> **EXERCISE OBJECTIVE**:
Every entry gets copied exactly. No images go into the copy.

═══ DATA ═══

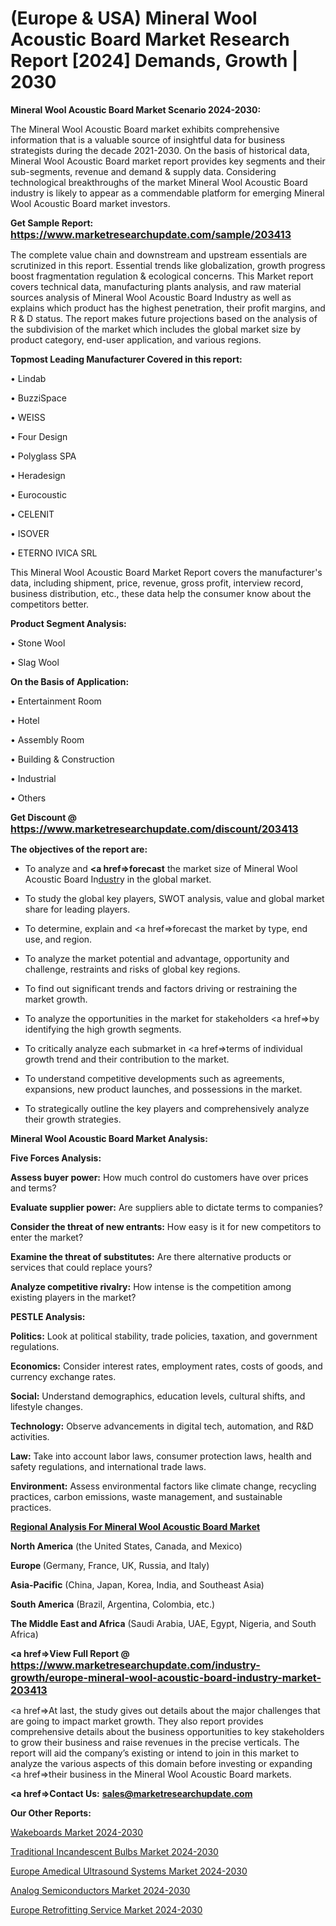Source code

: # (Europe & USA) Mineral Wool Acoustic Board Market Research Report [2024] Demands, Growth | 2030

<strong>Mineral Wool Acoustic Board Market Scenario 2024-2030:</strong>

The Mineral Wool Acoustic Board market exhibits comprehensive information that is a valuable source of insightful data for business strategists during the decade 2021-2030. On the basis of historical data, Mineral Wool Acoustic Board market report provides key segments and their sub-segments, revenue and demand &amp; supply data. Considering technological breakthroughs of the market Mineral Wool Acoustic Board industry is likely to appear as a commendable platform for emerging Mineral Wool Acoustic Board market investors.

<strong>Get Sample Report: <a href=https://www.marketresearchupdate.com/sample/203413><font size=3 color=#0000ff>https://www.marketresearchupdate.com/sample/203413</font></a></strong>

The complete value chain and downstream and upstream essentials are scrutinized in this report. Essential trends like globalization, growth progress boost fragmentation regulation &amp; ecological concerns. This Market report covers technical data, manufacturing plants analysis, and raw material sources analysis of Mineral Wool Acoustic Board Industry as well as explains which product has the highest penetration, their profit margins, and R & D status. The report makes future projections based on the analysis of the subdivision of the market which includes the global market size by product category, end-user application, and various regions.

<strong>Topmost Leading Manufacturer Covered in this report:</strong>

• Lindab

• BuzziSpace

• WEISS

• Four Design

• Polyglass SPA

• Heradesign

• Eurocoustic

• CELENIT

• ISOVER

• ETERNO IVICA SRL

This Mineral Wool Acoustic Board Market Report covers the manufacturer's data, including shipment, price, revenue, gross profit, interview record, business distribution, etc., these data help the consumer know about the competitors better.

<strong>Product Segment Analysis: </strong>

• Stone Wool

• Slag Wool

<strong>On the Basis of Application:</strong>

• Entertainment Room

• Hotel

• Assembly Room

• Building & Construction

• Industrial

• Others

<strong>Get Discount @ <a href=https://www.marketresearchupdate.com/discount/203413><font size=3 color=#0000ff>https://www.marketresearchupdate.com/discount/203413</font></a></strong>

<strong><b>The objectives of the report are:</b></strong>

- To analyze and <strong><a href=><strong>forecast</strong></a></strong> the market size of Mineral Wool Acoustic Board In<a href=ASDF991299>dustr</a>y in the global market.

- To study the global key players, SWOT analysis, value and global market share for leading players.

- To determine, explain and <a href=>forecast</a> the market by type, end use, and region.

- To analyze the market potential and advantage, opportunity and challenge, restraints and risks of global key regions.

- To find out significant trends and factors driving or restraining the market growth.

- To analyze the opportunities in the market for stakeholders <a href=>by</a> identifying the high growth segments.

- To critically analyze each submarket in <a href=>terms</a> of individual growth trend and their contribution to the market.

- To understand competitive developments such as agreements, expansions, new product launches, and possessions in the market.

- To strategically outline the key players and comprehensively analyze their growth strategies.

<strong>Mineral Wool Acoustic Board Market Analysis:</strong>

<strong>Five Forces Analysis:</strong>

<strong>Assess buyer power:</strong> How much control do customers have over prices and terms?

<strong>Evaluate supplier power:</strong> Are suppliers able to dictate terms to companies?

<strong>Consider the threat of new entrants:</strong> How easy is it for new competitors to enter the market?

<strong>Examine the threat of substitutes:</strong> Are there alternative products or services that could replace yours?

<strong>Analyze competitive rivalry:</strong> How intense is the competition among existing players in the market?

<strong>PESTLE Analysis:</strong>

<strong>Politics:</strong> Look at political stability, trade policies, taxation, and government regulations.

<strong>Economics:</strong> Consider interest rates, employment rates, costs of goods, and currency exchange rates.

<strong>Social:</strong> Understand demographics, education levels, cultural shifts, and lifestyle changes.

<strong>Technology:</strong> Observe advancements in digital tech, automation, and R&D activities.

<strong>Law:</strong> Take into account labor laws, consumer protection laws, health and safety regulations, and international trade laws.

<strong>Environment:</strong> Assess environmental factors like climate change, recycling practices, carbon emissions, waste management, and sustainable practices.

<strong><u><b>Regional Analysis For Mineral Wool Acoustic Board Market</b></u></strong>

<strong><b>North America</b></strong> (the United States, Canada, and Mexico)

<strong><b>Europe </b></strong>(Germany, France, UK, Russia, and Italy)

<strong><b>Asia-Pacific</b></strong> (China, Japan, Korea, India, and Southeast Asia)

<strong><b>South America</b></strong> (Brazil, Argentina, Colombia, etc.)

<strong><b>The Middle East and Africa</b></strong> (Saudi Arabia, UAE, Egypt, Nigeria, and South Africa)

<strong><a href=>View Full Report</a> @ <a href=https://www.marketresearchupdate.com/industry-growth/europe-mineral-wool-acoustic-board-industry-market-203413><font size=3 color=#0000ff>https://www.marketresearchupdate.com/industry-growth/europe-mineral-wool-acoustic-board-industry-market-203413</font></a></strong>

<a href=>At last,</a> the study gives out details about the major challenges that are going to impact market growth. They also report provides comprehensive details about the business opportunities to key stakeholders to grow their business and raise revenues in the precise verticals. The report will aid the company’s existing or intend to join in this market to analyze the various aspects of this domain before investing or expanding <a href=>their</a> business in the Mineral Wool Acoustic Board markets.

<strong><a href=>Contact Us:</a></strong>
<strong>sales@marketresearchupdate.com</strong>

<strong>Our Other Reports:</strong>

<a href=https://www.linkedin.com/pulse/wakeboards-market-size-set-grow-remarkable-pace>Wakeboards Market 2024-2030</a>

<a href=https://www.linkedin.com/pulse/traditional-incandescent-bulbs-market-analysis>Traditional Incandescent Bulbs Market 2024-2030</a>

<a href=https://www.linkedin.com/pulse/europe-amedical-ultrasound-systems-market-size>Europe Amedical Ultrasound Systems Market 2024-2030</a>

<a href=https://www.linkedin.com/pulse/analog-semiconductors-market-size-analysis-leading-aikaf/>Analog Semiconductors Market 2024-2030</a>

<a href=https://www.linkedin.com/pulse/europe-retrofitting-service-market-research-lymyf/>Europe Retrofitting Service Market 2024-2030</a>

═══

> **OUTPUT OF THE EXERCISE**:
Source code

: # (Europe & USA) Mineral Wool Acoustic Board Market Research Report [2024] Demands, Growth | 2030

<strong>Mineral Wool Acoustic Board Market Scenario 2024-2030:</strong>

The Mineral Wool Acoustic Board market exhibits comprehensive information that is a valuable source of insightful data for business strategists during the decade 2021-2030. On the basis of historical data, Mineral Wool Acoustic Board market report provides key segments and their sub-segments, revenue and demand &amp; supply data. Considering technological breakthroughs of the market Mineral Wool Acoustic Board industry is likely to appear as a commendable platform for emerging Mineral Wool Acoustic Board market investors.

<strong>Get Sample Report: <a href=https://www.marketresearchupdate.com/sample/203413><font size=3 color=#0000ff>https://www.marketresearchupdate.com/sample/203413</font></a></strong>

The complete value chain and downstream and upstream essentials are scrutinized in this report. Essential trends like globalization, growth progress boost fragmentation regulation &amp; ecological concerns. This Market report covers technical data, manufacturing plants analysis, and raw material sources analysis of Mineral Wool Acoustic Board Industry as well as explains which product has the highest penetration, their profit margins, and R & D status. The report makes future projections based on the analysis of the subdivision of the market which includes the global market size by product category, end-user application, and various regions.

<strong>Topmost Leading Manufacturer Covered in this report:</strong>

• Lindab

• BuzziSpace

• WEISS

• Four Design

• Polyglass SPA

• Heradesign

• Eurocoustic

• CELENIT

• ISOVER

• ETERNO IVICA SRL

This Mineral Wool Acoustic Board Market Report covers the manufacturer's data, including shipment, price, revenue, gross profit, interview record, business distribution, etc., these data help the consumer know about the competitors better.

<strong>Product Segment Analysis: </strong>

• Stone Wool

• Slag Wool

<strong>On the Basis of Application:</strong>

• Entertainment Room

• Hotel

• Assembly Room

• Building & Construction

• Industrial

• Others

<strong>Get Discount @ <a href=https://www.marketresearchupdate.com/discount/203413><font size=3 color=#0000ff>https://www.marketresearchupdate.com/discount/203413</font></a></strong>

<strong><b>The objectives of the report are:</b></strong>

- To analyze and <strong><a href=><strong>forecast</strong></a></strong> the market size of Mineral Wool Acoustic Board In<a href=ASDF991299>dustr</a>y in the global market.

- To study the global key players, SWOT analysis, value and global market share for leading players.

- To determine, explain and <a href=>forecast</a> the market by type, end use, and region.

- To analyze the market potential and advantage, opportunity and challenge, restraints and risks of global key regions.

- To find out significant trends and factors driving or restraining the market growth.

- To analyze the opportunities in the market for stakeholders <a href=>by</a> identifying the high growth segments.

- To critically analyze each submarket in <a href=>terms</a> of individual growth trend and their contribution to the market.

- To understand competitive developments such as agreements, expansions, new product launches, and possessions in the market.

- To strategically outline the key players and comprehensively analyze their growth strategies.

<strong>Mineral Wool Acoustic Board Market Analysis:</strong>

<strong>Five Forces Analysis:</strong>

<strong>Assess buyer power:</strong> How much control do customers have over prices and terms?

<strong>Evaluate supplier power:</strong> Are suppliers able to dictate terms to companies?

<strong>Consider the threat of new entrants:</strong> How easy is it for new competitors to enter the market?

<strong>Examine the threat of substitutes:</strong> Are there alternative products or services that could replace yours?

<strong>Analyze competitive rivalry:</strong> How intense is the competition among existing players in the market?

<strong>PESTLE Analysis:</strong>

<strong>Politics:</strong> Look at political stability, trade policies, taxation, and government regulations.

<strong>Economics:</strong> Consider interest rates, employment rates, costs of goods, and currency exchange rates.

<strong>Social:</strong> Understand demographics, education levels, cultural shifts, and lifestyle changes.

<strong>Technology:</strong> Observe advancements in digital tech, automation, and R&D activities.

<strong>Law:</strong> Take into account labor laws, consumer protection laws, health and safety regulations, and international trade laws.

<strong>Environment:</strong> Assess environmental factors like climate change, recycling practices, carbon emissions, waste management, and sustainable practices.

<strong><u><b>Regional Analysis For Mineral Wool Acoustic Board Market</b></u></strong>

<strong><b>North America</b></strong> (the United States, Canada, and Mexico)

<strong><b>Europe </b></strong>(Germany, France, UK, Russia, and Italy)

<strong><b>Asia-Pacific</b></strong> (China, Japan, Korea, India, and Southeast Asia)

<strong><b>South America</b></strong> (Brazil, Argentina, Colombia, etc.)

<strong><b>The Middle East and Africa</b></strong> (Saudi Arabia, UAE, Egypt, Nigeria, and South Africa)

<strong><a href=>View Full Report</a> @ <a href=https://www.marketresearchupdate.com/industry-growth/europe-mineral-wool-acoustic-board-industry-market-203413><font size=3 color=#0000ff>https://www.marketresearchupdate.com/industry-growth/europe-mineral-wool-acoustic-board-industry-market-203413</font></a></strong>

<a href=>At last,</a> the study gives out details about the major challenges that are going to impact market growth. They also report provides comprehensive details about the business opportunities to key stakeholders to grow their business and raise revenues in the precise verticals. The report will aid the company’s existing or intend to join in this market to analyze the various aspects of this domain before investing or expanding <a href=>their</a> business in the Mineral Wool Acoustic Board markets.

<strong><a href=>Contact Us:</a></strong>
<strong>sales@marketresearchupdate.com</strong>

<strong>Our Other Reports:</strong>

<a href=https://www.linkedin.com/pulse/wakeboards-market-size-set-grow-remarkable-pace>Wakeboards Market 2024-2030</a>

<a href=https://www.linkedin.com/pulse/traditional-incandescent-bulbs-market-analysis>Traditional Incandescent Bulbs Market 2024-2030</a>

<a href=https://www.linkedin.com/pulse/europe-amedical-ultrasound-systems-market-size>Europe Amedical Ultrasound Systems Market 2024-2030</a>

<a href=https://www.linkedin.com/pulse/analog-semiconductors-market-size-analysis-leading-aikaf/>Analog Semiconductors Market 2024-2030</a>

<a href=https://www.linkedin.com/pulse/europe-retrofitting-service-market-research-lymyf/>Europe Retrofitting Service Market 2024-2030</a>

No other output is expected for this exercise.